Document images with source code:
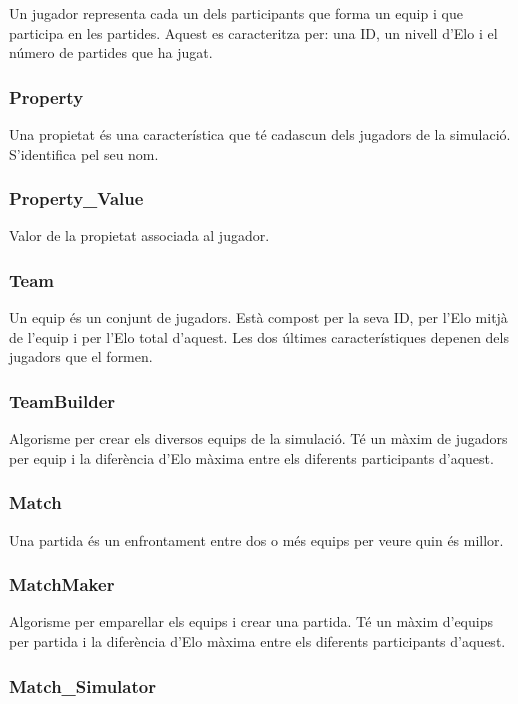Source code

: \documentclass[a4paper]{article}
\begin{document}
Un jugador representa cada un dels participants que forma un equip i que participa en les partides. Aquest es caracteritza per: una ID, un nivell d'Elo i el número de partides que ha jugat.

\subsubsection*{Property}

Una propietat és una característica que té cadascun dels jugadors de la simulació. S'identifica pel seu nom.

\subsubsection*{Property\_Value}

Valor de la propietat associada al jugador.

\subsubsection*{Team}

Un equip és un conjunt de jugadors. Està compost per la seva ID, per l'Elo mitjà de l'equip i per l'Elo total d'aquest. Les dos últimes característiques depenen dels jugadors que el formen.

\subsubsection*{TeamBuilder}

Algorisme per crear els diversos equips de la simulació. Té un màxim de jugadors per equip i la diferència d'Elo màxima entre els diferents participants d'aquest.

\subsubsection*{Match}

Una partida és un enfrontament entre dos o més equips per veure quin és millor.

\subsubsection*{MatchMaker}

Algorisme per emparellar els equips i crear una partida. Té un màxim d'equips per partida i la diferència d'Elo màxima entre els diferents participants d'aquest.

\subsubsection*{Match\_Simulator}
\end{document}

**The task:** Write out exactly the final stretch of the records: the line containing "Algorisme per crear" and every line after it, through the last, and nothing else.

**Answer below:**
Algorisme per crear els diversos equips de la simulació. Té un màxim de jugadors per equip i la diferència d'Elo màxima entre els diferents participants d'aquest.

\subsubsection*{Match}

Una partida és un enfrontament entre dos o més equips per veure quin és millor.

\subsubsection*{MatchMaker}

Algorisme per emparellar els equips i crear una partida. Té un màxim d'equips per partida i la diferència d'Elo màxima entre els diferents participants d'aquest.

\subsubsection*{Match\_Simulator}
\end{document}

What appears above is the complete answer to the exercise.